A blur of citylight, the Wells Fargo building glowing green in the distance. They shot three miles through downtown and Old Town, past Tingley Park, and then across the Rio Grande into darkness again, the western edge of the city without power.

“You have blood coming out of your ear, Jack.”

He wiped the side of his face.

Naomi said, “Are you hurt, Dad?”

“I’m fine, sweetie. Comfort your brother.”

They drove north along the river. Across the water, a great fire was consuming a neighborhood of affluent homes, their immense frames visible amid the flames. Jack said under his breath, “Where the fuck is the military?”

Dee saw the lights first-a cluster of them a couple miles up the road.

“Jack.”

“I see them.”

He killed the headlights and braked, crossed the yellow line into the other lane, then dropped down off the shoulder onto the desert.

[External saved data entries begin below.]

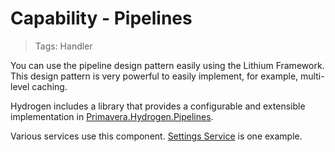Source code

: # Capability - Pipelines

> Tags: Handler

You can use the pipeline design pattern easily using the Lithium Framework. This design pattern is very powerful to easily implement, for example, multi-level caching.

Hydrogen includes a library that provides a configurable and extensible implementation in [Primavera.Hydrogen.Pipelines](../ref/hydrogen-2.0/Pipelines.md).

Various services use this component. [Settings Service](../dir/common/ss.md) is one example.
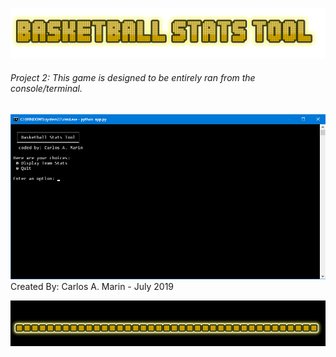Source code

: 
![Basketball Stats Tool](logo.png)
###### Project 2: *This game is designed to be entirely ran from the console/terminal.*
![Preview](SS.png)
        Created By: Carlos A. Marin - July 2019

![Bottom](Art/bottom.png?raw=true "bottom")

The Discovery’s cornerlamps barely lit the way, showing only ten feet of the desert floor as Jack negotiated between shrubs and sagebrush and skirted the edge of a serpentine arroyo.

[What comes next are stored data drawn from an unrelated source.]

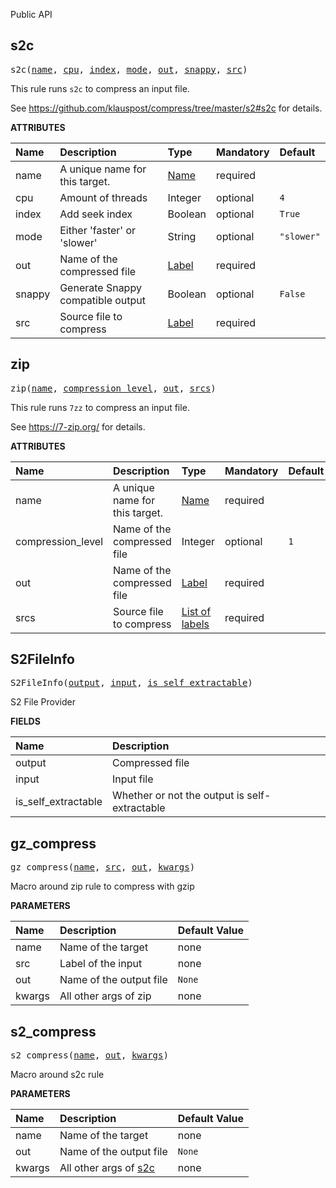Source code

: <!-- Generated with Stardoc: http://skydoc.bazel.build -->

Public API

<a id="s2c"></a>

## s2c

<pre>
s2c(<a href="#s2c-name">name</a>, <a href="#s2c-cpu">cpu</a>, <a href="#s2c-index">index</a>, <a href="#s2c-mode">mode</a>, <a href="#s2c-out">out</a>, <a href="#s2c-snappy">snappy</a>, <a href="#s2c-src">src</a>)
</pre>


This rule runs `s2c` to compress an input file.

See https://github.com/klauspost/compress/tree/master/s2#s2c for details.


**ATTRIBUTES**


| Name  | Description | Type | Mandatory | Default |
| :------------- | :------------- | :------------- | :------------- | :------------- |
| <a id="s2c-name"></a>name |  A unique name for this target.   | <a href="https://bazel.build/concepts/labels#target-names">Name</a> | required |  |
| <a id="s2c-cpu"></a>cpu |  Amount of threads   | Integer | optional | <code>4</code> |
| <a id="s2c-index"></a>index |  Add seek index   | Boolean | optional | <code>True</code> |
| <a id="s2c-mode"></a>mode |  Either 'faster' or 'slower'   | String | optional | <code>"slower"</code> |
| <a id="s2c-out"></a>out |  Name of the compressed file   | <a href="https://bazel.build/concepts/labels">Label</a> | required |  |
| <a id="s2c-snappy"></a>snappy |  Generate Snappy compatible output   | Boolean | optional | <code>False</code> |
| <a id="s2c-src"></a>src |  Source file to compress   | <a href="https://bazel.build/concepts/labels">Label</a> | required |  |


<a id="zip"></a>

## zip

<pre>
zip(<a href="#zip-name">name</a>, <a href="#zip-compression_level">compression_level</a>, <a href="#zip-out">out</a>, <a href="#zip-srcs">srcs</a>)
</pre>


This rule runs `7zz` to compress an input file.

See https://7-zip.org/ for details.


**ATTRIBUTES**


| Name  | Description | Type | Mandatory | Default |
| :------------- | :------------- | :------------- | :------------- | :------------- |
| <a id="zip-name"></a>name |  A unique name for this target.   | <a href="https://bazel.build/concepts/labels#target-names">Name</a> | required |  |
| <a id="zip-compression_level"></a>compression_level |  Name of the compressed file   | Integer | optional | <code>1</code> |
| <a id="zip-out"></a>out |  Name of the compressed file   | <a href="https://bazel.build/concepts/labels">Label</a> | required |  |
| <a id="zip-srcs"></a>srcs |  Source file to compress   | <a href="https://bazel.build/concepts/labels">List of labels</a> | required |  |


<a id="S2FileInfo"></a>

## S2FileInfo

<pre>
S2FileInfo(<a href="#S2FileInfo-output">output</a>, <a href="#S2FileInfo-input">input</a>, <a href="#S2FileInfo-is_self_extractable">is_self_extractable</a>)
</pre>

S2 File Provider

**FIELDS**


| Name  | Description |
| :------------- | :------------- |
| <a id="S2FileInfo-output"></a>output |  Compressed file    |
| <a id="S2FileInfo-input"></a>input |  Input file    |
| <a id="S2FileInfo-is_self_extractable"></a>is_self_extractable |  Whether or not the output is self-extractable    |


<a id="gz_compress"></a>

## gz_compress

<pre>
gz_compress(<a href="#gz_compress-name">name</a>, <a href="#gz_compress-src">src</a>, <a href="#gz_compress-out">out</a>, <a href="#gz_compress-kwargs">kwargs</a>)
</pre>

Macro around zip rule to compress with gzip

**PARAMETERS**


| Name  | Description | Default Value |
| :------------- | :------------- | :------------- |
| <a id="gz_compress-name"></a>name |  Name of the target   |  none |
| <a id="gz_compress-src"></a>src |  Label of the input   |  none |
| <a id="gz_compress-out"></a>out |  Name of the output file   |  <code>None</code> |
| <a id="gz_compress-kwargs"></a>kwargs |  All other args of zip   |  none |


<a id="s2_compress"></a>

## s2_compress

<pre>
s2_compress(<a href="#s2_compress-name">name</a>, <a href="#s2_compress-out">out</a>, <a href="#s2_compress-kwargs">kwargs</a>)
</pre>

Macro around s2c rule

**PARAMETERS**


| Name  | Description | Default Value |
| :------------- | :------------- | :------------- |
| <a id="s2_compress-name"></a>name |  Name of the target   |  none |
| <a id="s2_compress-out"></a>out |  Name of the output file   |  <code>None</code> |
| <a id="s2_compress-kwargs"></a>kwargs |  All other args of [s2c](#s2c)   |  none |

The hardpan reached the broken pavement. Jack pulled back onto the highway and turned out the cornerlamps. Some distance to the south, the roadblock they’d detoured at the intersection of 48 and 550 stood out in the dark-cones of light blazing into the night.

They rode north without headlights, cold desert air streaming in through the jagged windowglass. Jack’s eyes were adjusting to the starlight, so that he could just discern the white wisps of reflective paint that framed the highway. Their city fell away behind them, a mosaic of darkness and light and four distinct fires that burned visibly from a distance of twenty miles.

An hour north, on the Zia Reservation, they met with a car heading south, its taillights instantly firing, Jack watching in the rearview mirror as it spun around in the highway and started after them. He accelerated, but the car quickly closed on their bumper. Its lightbar throwing shivers of blue and red through the fractured glass of the Discovery’s windows.

The officer’s boots scraped the pavement as he approached the Land Rover, his sidearm drawn and paired with a Mag-Lite. He sidled up to Jack’s lowered window and pointed a revolver at his head.

“You armed, sir?”

Jack had to turn his right ear to the man so he could hear, blinking against the sharp light. “I have a Forty-five in my lap.”

“Loaded?”

“Yes sir.”

“Just keep your hands on the steering wheel.” The state police officer shined his light into the backseat, said, “Jesus.” He holstered his gun. “You folks all right?”

“Not especially,” Jack said.

“Somebody shot your car up pretty good.”

“Yes sir.”

“You coming from Albuquerque?”

“We are.”

“How are things there?”

“Terrible. What do you hear? We’ve been checking our car radio, but it’s all static.”

“I hear I’ve lost officers up on the northwest plateau, but I don’t know that for certain. I been told of roadblocks, widespread home invasions. A National Guard unit getting slaughtered, but it’s all rumors. Things came apart so fast, you know?” The officer pulled off his wool hat. He scratched his bald dome, tugged at the tufts of gray that flared out above his ears and ringed his skull. “Where you headed?”